(Extracted data entries)

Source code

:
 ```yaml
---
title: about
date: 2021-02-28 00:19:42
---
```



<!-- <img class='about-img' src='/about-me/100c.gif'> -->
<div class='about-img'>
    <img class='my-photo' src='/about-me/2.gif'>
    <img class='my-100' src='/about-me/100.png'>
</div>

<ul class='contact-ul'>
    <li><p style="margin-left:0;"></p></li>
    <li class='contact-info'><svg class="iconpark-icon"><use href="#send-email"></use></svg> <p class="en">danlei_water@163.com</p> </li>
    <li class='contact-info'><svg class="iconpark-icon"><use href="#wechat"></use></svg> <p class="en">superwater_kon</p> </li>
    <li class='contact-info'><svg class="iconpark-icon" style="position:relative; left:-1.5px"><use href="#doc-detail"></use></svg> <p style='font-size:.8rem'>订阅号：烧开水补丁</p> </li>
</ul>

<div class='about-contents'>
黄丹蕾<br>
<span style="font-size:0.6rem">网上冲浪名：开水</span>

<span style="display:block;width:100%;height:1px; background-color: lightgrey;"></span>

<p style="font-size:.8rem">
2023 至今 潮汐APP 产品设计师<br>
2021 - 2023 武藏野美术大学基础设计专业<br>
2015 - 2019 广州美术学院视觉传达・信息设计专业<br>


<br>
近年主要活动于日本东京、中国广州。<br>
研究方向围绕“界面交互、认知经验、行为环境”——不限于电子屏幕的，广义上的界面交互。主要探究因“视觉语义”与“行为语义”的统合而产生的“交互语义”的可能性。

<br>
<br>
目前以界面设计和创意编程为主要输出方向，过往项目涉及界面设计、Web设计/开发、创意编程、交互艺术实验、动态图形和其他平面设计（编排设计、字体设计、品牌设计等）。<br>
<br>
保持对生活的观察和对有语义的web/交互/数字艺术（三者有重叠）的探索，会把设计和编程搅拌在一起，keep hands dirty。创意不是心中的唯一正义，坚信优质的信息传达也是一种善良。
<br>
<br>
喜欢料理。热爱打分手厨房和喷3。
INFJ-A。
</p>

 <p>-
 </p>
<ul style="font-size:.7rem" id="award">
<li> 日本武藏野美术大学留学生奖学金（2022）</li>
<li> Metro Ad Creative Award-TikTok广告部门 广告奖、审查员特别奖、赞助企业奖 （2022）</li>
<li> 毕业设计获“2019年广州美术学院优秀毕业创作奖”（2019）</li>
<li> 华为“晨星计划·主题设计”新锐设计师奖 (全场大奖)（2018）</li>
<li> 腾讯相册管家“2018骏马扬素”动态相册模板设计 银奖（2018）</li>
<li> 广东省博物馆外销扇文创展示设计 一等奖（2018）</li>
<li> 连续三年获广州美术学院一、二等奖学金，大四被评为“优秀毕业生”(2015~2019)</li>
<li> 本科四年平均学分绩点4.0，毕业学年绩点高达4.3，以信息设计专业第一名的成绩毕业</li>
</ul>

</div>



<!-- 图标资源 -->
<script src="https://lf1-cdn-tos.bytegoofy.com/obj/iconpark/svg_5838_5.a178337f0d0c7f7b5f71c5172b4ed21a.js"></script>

INSTRUCTIONS FOR THE TASK ▸
Output all entries exactly as given above.

RESULT BELOW ▸
Source code

:
 ```yaml
---
title: about
date: 2021-02-28 00:19:42
---
```



<!-- <img class='about-img' src='/about-me/100c.gif'> -->
<div class='about-img'>
    <img class='my-photo' src='/about-me/2.gif'>
    <img class='my-100' src='/about-me/100.png'>
</div>

<ul class='contact-ul'>
    <li><p style="margin-left:0;"></p></li>
    <li class='contact-info'><svg class="iconpark-icon"><use href="#send-email"></use></svg> <p class="en">danlei_water@163.com</p> </li>
    <li class='contact-info'><svg class="iconpark-icon"><use href="#wechat"></use></svg> <p class="en">superwater_kon</p> </li>
    <li class='contact-info'><svg class="iconpark-icon" style="position:relative; left:-1.5px"><use href="#doc-detail"></use></svg> <p style='font-size:.8rem'>订阅号：烧开水补丁</p> </li>
</ul>

<div class='about-contents'>
黄丹蕾<br>
<span style="font-size:0.6rem">网上冲浪名：开水</span>

<span style="display:block;width:100%;height:1px; background-color: lightgrey;"></span>

<p style="font-size:.8rem">
2023 至今 潮汐APP 产品设计师<br>
2021 - 2023 武藏野美术大学基础设计专业<br>
2015 - 2019 广州美术学院视觉传达・信息设计专业<br>


<br>
近年主要活动于日本东京、中国广州。<br>
研究方向围绕“界面交互、认知经验、行为环境”——不限于电子屏幕的，广义上的界面交互。主要探究因“视觉语义”与“行为语义”的统合而产生的“交互语义”的可能性。

<br>
<br>
目前以界面设计和创意编程为主要输出方向，过往项目涉及界面设计、Web设计/开发、创意编程、交互艺术实验、动态图形和其他平面设计（编排设计、字体设计、品牌设计等）。<br>
<br>
保持对生活的观察和对有语义的web/交互/数字艺术（三者有重叠）的探索，会把设计和编程搅拌在一起，keep hands dirty。创意不是心中的唯一正义，坚信优质的信息传达也是一种善良。
<br>
<br>
喜欢料理。热爱打分手厨房和喷3。
INFJ-A。
</p>

 <p>-
 </p>
<ul style="font-size:.7rem" id="award">
<li> 日本武藏野美术大学留学生奖学金（2022）</li>
<li> Metro Ad Creative Award-TikTok广告部门 广告奖、审查员特别奖、赞助企业奖 （2022）</li>
<li> 毕业设计获“2019年广州美术学院优秀毕业创作奖”（2019）</li>
<li> 华为“晨星计划·主题设计”新锐设计师奖 (全场大奖)（2018）</li>
<li> 腾讯相册管家“2018骏马扬素”动态相册模板设计 银奖（2018）</li>
<li> 广东省博物馆外销扇文创展示设计 一等奖（2018）</li>
<li> 连续三年获广州美术学院一、二等奖学金，大四被评为“优秀毕业生”(2015~2019)</li>
<li> 本科四年平均学分绩点4.0，毕业学年绩点高达4.3，以信息设计专业第一名的成绩毕业</li>
</ul>

</div>



<!-- 图标资源 -->
<script src="https://lf1-cdn-tos.bytegoofy.com/obj/iconpark/svg_5838_5.a178337f0d0c7f7b5f71c5172b4ed21a.js"></script>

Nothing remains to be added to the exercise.